The main evidence for the alleged watery past of Mars is circumstantial. A recent commentary in the journal Nature for example pointed out: “That water once flowed on the surface of Mars seems clear from decades of awe-inspiring spacecraft images of valley networks and giant fluid-carved channels.” (Dec. 22/29/05 p.1087).

Thus encouraged by appearances of past erosion, several nations co-sponsored orbiting spacecraft to search, by means of remote sensing techniques, for signs of water-altered minerals. If there had been water at one time, such minerals should be present.

For decades, such searches failed to find definitive traces of clays, carbonates or sulphates. For example, during the final stages of evaporation of large seas or lakes on earth, substantial carbonate salts are deposited on the sediments. If such an ocean once existed on Mars however, the drying up of this body left no carbonate signature.

Finally in the late 1990s, a machine on board the orbiting Mars Global Surveyer, identified small patches of the mineral haematite. Generally this mineral requires water to form. This discovery was thus taken as a good sign. But where were the clays? These minerals should be widespread.

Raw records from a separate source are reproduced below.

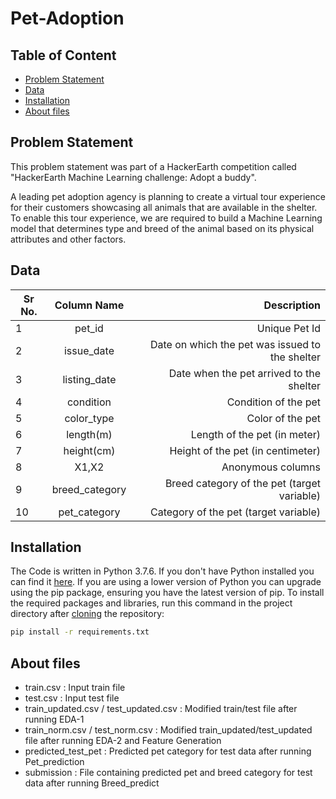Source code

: # Pet-Adoption

## Table of Content
  * [Problem Statement](#problem-statement)
  * [Data](#data)
  * [Installation](#installation)
  * [About files](#about-files)
  
## Problem Statement
This problem statement was part of a HackerEarth competition called "HackerEarth Machine Learning challenge: Adopt a buddy".

A leading pet adoption agency is planning to create a virtual tour experience for their customers showcasing all animals that are available in the shelter. To enable this tour experience, we are required to build a Machine Learning model that determines type and breed of the animal based on its physical attributes and other factors.

## Data

| Sr No.        | Column Name   | Description  |
| ------------- |:-------------:| -----:|
| 1 | pet_id | Unique Pet Id |
| 2 | issue_date | Date on which the pet was issued to the shelter |
| 3 | listing_date | Date when the pet arrived to the shelter |
| 4 | condition | Condition of the pet |
| 5 | color_type | Color of the pet |
| 6 | length(m) | Length of the pet (in meter) |
| 7 | height(cm) | Height of the pet (in centimeter) |
| 8 | X1,X2 | Anonymous columns |
| 9 | breed_category | Breed category of the pet (target variable) |
| 10 | pet_category | Category of the pet (target variable) |

## Installation
The Code is written in Python 3.7.6. If you don't have Python installed you can find it [here](https://www.python.org/downloads/). If you are using a lower version of Python you can upgrade using the pip package, ensuring you have the latest version of pip. To install the required packages and libraries, run this command in the project directory after [cloning](https://www.howtogeek.com/451360/how-to-clone-a-github-repository/) the repository:
```bash
pip install -r requirements.txt
```
## About files
  - train.csv : Input train file
  - test.csv : Input test file
  - train_updated.csv / test_updated.csv : Modified train/test file after running EDA-1
  - train_norm.csv / test_norm.csv : Modified train_updated/test_updated file after running EDA-2 and Feature Generation
  - predicted_test_pet : Predicted pet category for test data after running Pet_prediction
  - submission : File containing predicted pet and breed category for test data after running Breed_predict  
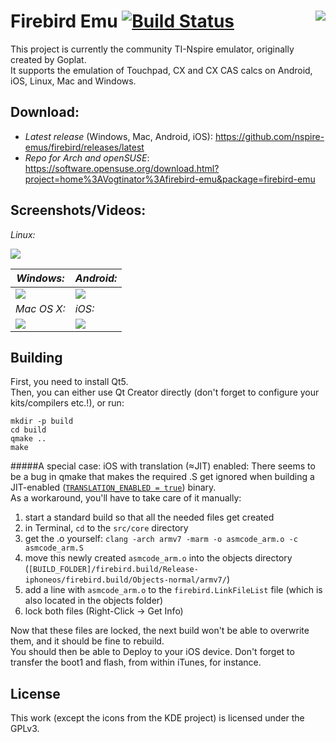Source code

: Firebird Emu [![Build Status](https://travis-ci.org/nspire-emus/firebird.svg)](https://travis-ci.org/nspire-emus/firebird) <img align="right" src="https://i.imgur.com/TE0Bxm8.png">
==========

This project is currently the community TI-Nspire emulator, originally created by Goplat.  
It supports the emulation of Touchpad, CX and CX CAS calcs on Android, iOS, Linux, Mac and Windows.

Download:
---------

* *Latest release* (Windows, Mac, Android, iOS): https://github.com/nspire-emus/firebird/releases/latest
* *Repo for Arch and openSUSE*: https://software.opensuse.org/download.html?project=home%3AVogtinator%3Afirebird-emu&package=firebird-emu

Screenshots/Videos:
-------------------

_Linux:_

[![](http://i.imgur.com/eGJOMsSl.png)](http://i.imgur.com/eGJOMsS.png)

_Windows:_ | _Android:_
--- | ---
[![](https://i.imgur.com/aibTt9Cl.png)](https://i.imgur.com/aibTt9C.png) | [![](http://i.imgur.com/fpN81kom.png)](http://i.imgur.com/fpN81ko.png)
_Mac OS X:_ | _iOS:_
[![](https://i.imgur.com/5Rl7VTG.png)](https://i.imgur.com/YhqkwIN.png) | [![](https://i.imgur.com/Gly3Mzhm.png)](https://i.imgur.com/Gly3Mzh.png)

Building
--------

First, you need to install Qt5.  
Then, you can either use Qt Creator directly (don't forget to configure your kits/compilers etc.!), or run:

```
mkdir -p build
cd build
qmake ..
make
```
#####A special case: iOS with translation (≈JIT) enabled:
There seems to be a bug in qmake that makes the required .S get ignored when building a JIT-enabled ([`TRANSLATION_ENABLED = true`](https://github.com/nspire-emus/firebird/blob/master/firebird.pro#L4)) binary.  
As a workaround, you'll have to take care of it manually:

1. start a standard build so that all the needed files get created
2. in Terminal, `cd` to the `src/core` directory
3. get the .o yourself: `clang -arch armv7 -marm -o asmcode_arm.o -c asmcode_arm.S`
4. move this newly created `asmcode_arm.o` into the objects directory (`[BUILD_FOLDER]/firebird.build/Release-iphoneos/firebird.build/Objects-normal/armv7/`)
5. add a line with `asmcode_arm.o` to the `firebird.LinkFileList` file (which is also located in the objects folder)
6. lock both files (Right-Click -> Get Info)

Now that these files are locked, the next build won't be able to overwrite them, and it should be fine to rebuild.  
You should then be able to Deploy to your iOS device. Don't forget to transfer the boot1 and flash, from within iTunes, for instance.


License
-------
This work (except the icons from the KDE project) is licensed under the GPLv3.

The Mars rovers were dispatched to find these and other evidences of the past presence of water. Finally a scientific team reported the scattered presence of phyllosilicates, clay minerals with a layered structure (Nature. December 1/05 p. 623) These clays were found in the cratered highlands of Mars and they were taken to indicate that Mars was wet at an early stage in its history.

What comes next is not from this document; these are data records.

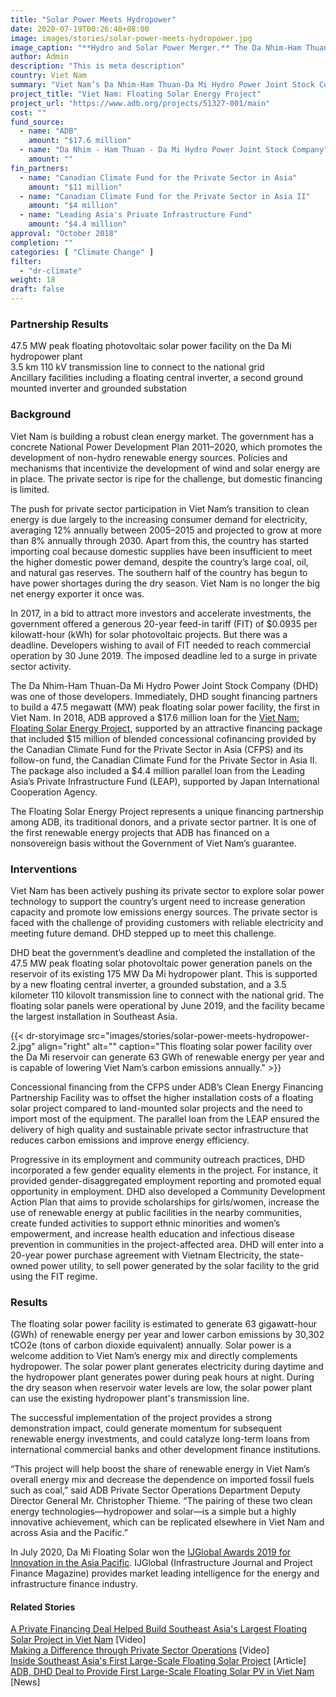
 ```yaml
---
title: "Solar Power Meets Hydropower"
date: 2020-07-19T00:26:40+08:00
image: images/stories/solar-power-meets-hydropower.jpg
image_caption: "**Hydro and Solar Power Merger.** The Da Nhim-Ham Thuan-Da Mi Hydro Power Joint Stock Company built a floating solar power plant over a hydropower plant in Binh Thuan, Viet Nam to generate more electricity for the country."
author: Admin
description: "This is meta description"
country: Viet Nam
summary: "Viet Nam’s Da Nhim-Ham Thuan-Da Mi Hydro Power Joint Stock Company installed floating solar panels over the reservoir of a hydropower plant to address the country’s increasing demand for electricity. A unique financing package from ADB, Canada, and Japan supported the project."
project_title: "Viet Nam: Floating Solar Energy Project"
project_url: "https://www.adb.org/projects/51327-001/main"
cost: ""
fund_source: 
  - name: "ADB"
    amount: "$17.6 million"
  - name: "Da Nhim - Ham Thuan - Da Mi Hydro Power Joint Stock Company"
    amount: ""
fin_partners: 
  - name: "Canadian Climate Fund for the Private Sector in Asia"
    amount: "$11 million"
  - name: "Canadian Climate Fund for the Private Sector in Asia II"
    amount: "$4 million"
  - name: "Leading Asia's Private Infrastructure Fund"
    amount: "$4.4 million"
approval: "October 2018"
completion: ""
categories: [ "Climate Change​" ]
filter:
  - "dr-climate"
weight: 18
draft: false
---
```

### Partnership Results

<div class="dr-results row">
  <div class="col-md-4 mb-5"><i class="icon-check-circle"></i> <span>47.5 MW peak floating photovoltaic solar power facility on the Da Mi hydropower plant</span></div>
  <div class="col-md-4 mb-5"><i class="icon-check-circle"></i> <span>3.5 km 110 kV transmission line to connect to the national grid</span></div>
  <div class="col-md-4 mb-5"><i class="icon-check-circle"></i> <span>Ancillary facilities including a floating central inverter, a second ground mounted inverter and grounded substation</span></div>
</div>

### Background

Viet Nam is building a robust clean energy market. The government has a concrete National Power Development Plan 2011–2020, which promotes the development of non-hydro renewable energy sources. Policies and mechanisms that incentivize the development of wind and solar energy are in place. The private sector is ripe for the challenge, but domestic financing is limited.

The push for private sector participation in Viet Nam’s transition to clean energy is due largely to the increasing consumer demand for electricity, averaging 12% annually between 2005–2015 and projected to grow at more than 8% annually through 2030. Apart from this, the country has started importing coal because domestic supplies have been insufficient to meet the higher domestic power demand, despite the country’s large coal, oil, and natural gas reserves. The southern half of the country has begun to have power shortages during the dry season. Viet Nam is no longer the big net energy exporter it once was.

In 2017, in a bid to attract more investors and accelerate investments, the government offered a generous 20-year feed-in tariff (FIT) of $0.0935 per kilowatt-hour (kWh) for solar photovoltaic projects. But there was a deadline. Developers wishing to avail of FIT needed to reach commercial operation by 30 June 2019. The imposed deadline led to a surge in private sector activity.

The Da Nhim-Ham Thuan-Da Mi Hydro Power Joint Stock Company (DHD) was one of those developers. Immediately, DHD sought financing partners to build a 47.5 megawatt (MW) peak floating solar power facility, the first in Viet Nam. In 2018, ADB approved a $17.6 million loan for the [Viet Nam: Floating Solar Energy Project](https://www.adb.org/projects/51327-001/main), supported by an attractive financing package that included $15 million of blended concessional cofinancing provided by the Canadian Climate Fund for the Private Sector in Asia (CFPS) and its follow-on fund, the Canadian Climate Fund for the Private Sector in Asia II. The package also included a $4.4 million parallel loan from the Leading Asia’s Private Infrastructure Fund (LEAP), supported by Japan International Cooperation Agency.

The Floating Solar Energy Project represents a unique financing partnership among ADB, its traditional donors, and a private sector partner. It is one of the first renewable energy projects that ADB has financed on a nonsovereign basis without the Government of Viet Nam’s guarantee.

### Interventions

Viet Nam has been actively pushing its private sector to explore solar power technology to support the country’s urgent need to increase generation capacity and promote low emissions energy sources. The private sector is faced with the challenge of providing customers with reliable electricity and meeting future demand. DHD stepped up to meet this challenge.

DHD beat the government’s deadline and completed the installation of the 47.5 MW peak floating solar photovoltaic power generation panels on the reservoir of its existing 175 MW Da Mi hydropower plant. This is supported by a new floating central inverter, a grounded substation, and a 3.5 kilometer 110 kilovolt transmission line to connect with the national grid. The floating solar panels were operational by June 2019, and the facility became the largest installation in Southeast Asia.

{{< dr-storyimage src="images/stories/solar-power-meets-hydropower-2.jpg" align="right" alt="" caption="This floating solar power facility over the Da Mi reservoir can generate 63 GWh of renewable energy per year and is capable of lowering Viet Nam’s carbon emissions annually." >}}

Concessional financing from the CFPS under ADB’s Clean Energy Financing Partnership Facility was to offset the higher installation costs of a floating solar project compared to land-mounted solar projects and the need to import most of the equipment. The parallel loan from the LEAP ensured the delivery of high quality and sustainable private sector infrastructure that reduces carbon emissions and improve energy efficiency.

Progressive in its employment and community outreach practices, DHD incorporated a few gender equality elements in the project. For instance, it provided gender-disaggregated employment reporting and promoted equal opportunity in employment. DHD also developed a Community Development Action Plan that aims to provide scholarships for girls/women, increase the use of renewable energy at public facilities in the nearby communities, create funded activities to support ethnic minorities and women’s empowerment, and increase health education and infectious disease prevention in communities in the project-affected area. DHD will enter into a 20-year power purchase agreement with Vietnam Electricity, the state-owned power utility, to sell power generated by the solar facility to the grid using the FIT regime.

### Results

The floating solar power facility is estimated to generate 63 gigawatt-hour (GWh) of renewable energy per year and lower carbon emissions by 30,302 tCO2e (tons of carbon dioxide equivalent) annually. Solar power is a welcome addition to Viet Nam’s energy mix and directly complements hydropower. The solar power plant generates electricity during daytime and the hydropower plant generates power during peak hours at night. During the dry season when reservoir water levels are low, the solar power plant can use the existing hydropower plant's transmission line.

The successful implementation of the project provides a strong demonstration impact, could generate momentum for subsequent renewable energy investments, and could catalyze long-term loans from international commercial banks and other development finance institutions.

“This project will help boost the share of renewable energy in Viet Nam’s overall energy mix and decrease the dependence on imported fossil fuels such as coal,” said ADB Private Sector Operations Department Deputy Director General Mr. Christopher Thieme. “The pairing of these two clean energy technologies—hydropower and solar—is a simple but a highly innovative achievement, which can be replicated elsewhere in Viet Nam and across Asia and the Pacific.”

In July 2020, Da Mi Floating Solar won the [IJGlobal Awards 2019 for Innovation in the Asia Pacific](https://awards.ijglobal.com/Global/FileLib/IJGlobal_Awards_2019/asia_pacific.pdf). IJGlobal (Infrastructure Journal and Project Finance Magazine) provides market leading intelligence for the energy and infrastructure finance industry. 

#### Related Stories

[A Private Financing Deal Helped Build Southeast Asia's Largest Floating Solar Project in Viet Nam](https://www.adb.org/news/videos/private-financing-deal-helped-build-southeast-asias-largest-floating-solar-project-viet) [Video]  
[Making a Difference through Private Sector Operations](https://www.adb.org/results/making-difference-through-private-sector-operations) [Video]  
[Inside Southeast Asia's First Large-Scale Floating Solar Project](https://www.adb.org/news/features/inside-southeast-asias-first-large-scale-floating-solar-project) [Article]  
[ADB, DHD Deal to Provide First Large-Scale Floating Solar PV in Viet Nam](https://www.adb.org/news/adb-dhd-deal-provide-first-large-scale-floating-solar-pv-viet-nam) [News]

The scientists proposed that shallow highly acidic bodies of water existed between sand dunes, and that various episodes of higher and lower water levels led to the precipitating of haematite and other minerals. Less than three weeks later however, two papers were printed (in Nature) which challenged the idea that water was present when these minerals formed. The paper by McCollom and Hynek (December 22/29/05 pp. 1129-31) proposed that these minerals formed at high temperatures from explosively released volcanic ash. No surface water was required, just some water vapour in the volcanic release.

The other paper in the same issue (Knauth et al pp. 1123-1128), proposed that a ground-hugging turbulent flow resulted from the impact of a meteor. The outcome of such an event could very well resemble the land forms and minerals produced on earth through the action of water. It is evident that the presence of these minerals does not prove that water was ever present on Mars since other reasonable interpretations of their formation are possible.

A commentator in this issue of Nature (p. 1088) concludes that it may well be that Mars never had the water needed to harbour life or origin-of-life processes. It is traces of life, after all, not just water, that the scientists really want to find on Mars.

An astute reader will notice that the journal Nature printed three papers within a month, all of which drew different conclusions. There is nothing wrong with this. It is good to examine an issue from different points of view. The problem comes when the media report one conclusion or other as fact. The lesson in all of this is, don’t believe all the “everybody knows” pronouncements about Mars or any other issue. Find out the details.

In the case of Mars, no one has yet demonstrated that large amounts of water were present on that planet. Maybe there was water there, or maybe there wasn’t. We do not yet know and possibly may never know. Just don’t get swept up in the rhetoric on this or any other issue.